Gravitational Quasinormal Modes of Regular Phantom Black Hole

TL;DR

This paper studies the gravitational quasinormal modes of regular phantom black holes across different spacetimes, revealing how perturbation decay and thermodynamics depend on the scalar field coupling parameter.

Contribution

It derives master equations for gravitational perturbations of regular phantom black holes and analyzes how their QNMs and thermodynamics vary with the coupling parameter in various spacetimes.

Findings

QNMs are similar for odd and even parities across spacetimes

Decay rates depend strongly on the coupling parameter $b$

Thermodynamics is also influenced by the scalar field coupling

Abstract

We investigate the gravitational quasi-normal modes (QNMs) for a type of regular black hole (BH) known as phantom BH, which is a static self-gravitating solution of a minimally coupled phantom scalar field with a potential.

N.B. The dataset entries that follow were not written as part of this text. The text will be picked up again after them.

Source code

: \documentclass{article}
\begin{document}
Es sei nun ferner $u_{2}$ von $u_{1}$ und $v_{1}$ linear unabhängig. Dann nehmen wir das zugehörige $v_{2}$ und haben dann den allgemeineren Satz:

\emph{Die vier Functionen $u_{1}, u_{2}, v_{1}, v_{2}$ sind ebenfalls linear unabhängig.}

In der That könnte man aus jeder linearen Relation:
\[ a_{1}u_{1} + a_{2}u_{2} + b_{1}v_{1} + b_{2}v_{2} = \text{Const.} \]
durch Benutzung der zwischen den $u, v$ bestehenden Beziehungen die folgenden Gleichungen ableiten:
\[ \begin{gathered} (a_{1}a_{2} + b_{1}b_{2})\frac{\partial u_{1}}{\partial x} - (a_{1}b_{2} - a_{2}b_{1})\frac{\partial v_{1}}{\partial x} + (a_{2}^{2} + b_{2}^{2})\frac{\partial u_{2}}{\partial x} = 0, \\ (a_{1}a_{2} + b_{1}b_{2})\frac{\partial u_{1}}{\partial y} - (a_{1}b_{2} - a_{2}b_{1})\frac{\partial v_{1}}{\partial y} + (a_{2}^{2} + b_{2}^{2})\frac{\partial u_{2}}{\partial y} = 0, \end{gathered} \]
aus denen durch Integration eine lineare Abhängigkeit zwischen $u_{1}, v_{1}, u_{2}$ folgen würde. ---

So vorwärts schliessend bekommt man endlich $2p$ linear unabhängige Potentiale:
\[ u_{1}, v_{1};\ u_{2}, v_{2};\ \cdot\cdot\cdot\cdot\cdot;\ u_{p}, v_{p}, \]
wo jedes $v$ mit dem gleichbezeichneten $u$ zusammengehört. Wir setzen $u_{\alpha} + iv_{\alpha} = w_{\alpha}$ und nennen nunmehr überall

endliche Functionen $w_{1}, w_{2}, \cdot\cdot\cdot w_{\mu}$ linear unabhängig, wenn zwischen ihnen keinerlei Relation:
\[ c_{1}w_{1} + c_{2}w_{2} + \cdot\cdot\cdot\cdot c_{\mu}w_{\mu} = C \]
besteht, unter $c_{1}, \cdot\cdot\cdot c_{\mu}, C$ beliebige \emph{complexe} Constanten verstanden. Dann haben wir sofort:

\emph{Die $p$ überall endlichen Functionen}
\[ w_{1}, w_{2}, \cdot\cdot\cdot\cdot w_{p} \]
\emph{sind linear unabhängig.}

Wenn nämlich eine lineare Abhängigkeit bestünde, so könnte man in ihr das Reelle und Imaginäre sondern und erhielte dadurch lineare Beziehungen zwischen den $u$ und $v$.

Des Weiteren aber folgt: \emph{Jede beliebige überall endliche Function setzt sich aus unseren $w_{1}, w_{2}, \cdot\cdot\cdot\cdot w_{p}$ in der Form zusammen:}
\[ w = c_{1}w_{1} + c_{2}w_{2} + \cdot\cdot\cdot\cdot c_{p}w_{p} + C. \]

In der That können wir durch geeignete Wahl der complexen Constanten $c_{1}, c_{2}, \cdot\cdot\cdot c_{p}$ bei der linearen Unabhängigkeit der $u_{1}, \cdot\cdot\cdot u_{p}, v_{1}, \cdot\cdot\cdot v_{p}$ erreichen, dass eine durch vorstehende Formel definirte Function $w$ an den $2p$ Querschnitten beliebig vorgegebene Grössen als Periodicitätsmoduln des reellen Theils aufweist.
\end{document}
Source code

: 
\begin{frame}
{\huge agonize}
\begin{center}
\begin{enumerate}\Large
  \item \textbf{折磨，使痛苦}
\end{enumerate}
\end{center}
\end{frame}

The studies are carried out for three different spacetimes: asymptotically flat, de Sitter (dS), and anti de Sitter (AdS). In order to consider the standard odd parity and even parity of gravitational perturbations, the corresponding master equations are derived. The QNMs are discussed by evaluating the temporal evolution of the perturbation field which, in turn, provides direct information on the stability of BH spacetime. It is found that in asymptotically flat, dS and AdS spacetimes, the gravitational perturbations have similar characteristics for both odd and even parities. The decay rate of perturbation is strongly dependent on the scale parameter $b$, which measures the coupling strength between phantom scalar field and the gravity. Furthermore, through the analysis of Hawking radiation, it is shown that the thermodynamics of such regular phantom BH is also influenced by $b$. The obtained results might shed some light on the quantum interpretation of QNM perturbation.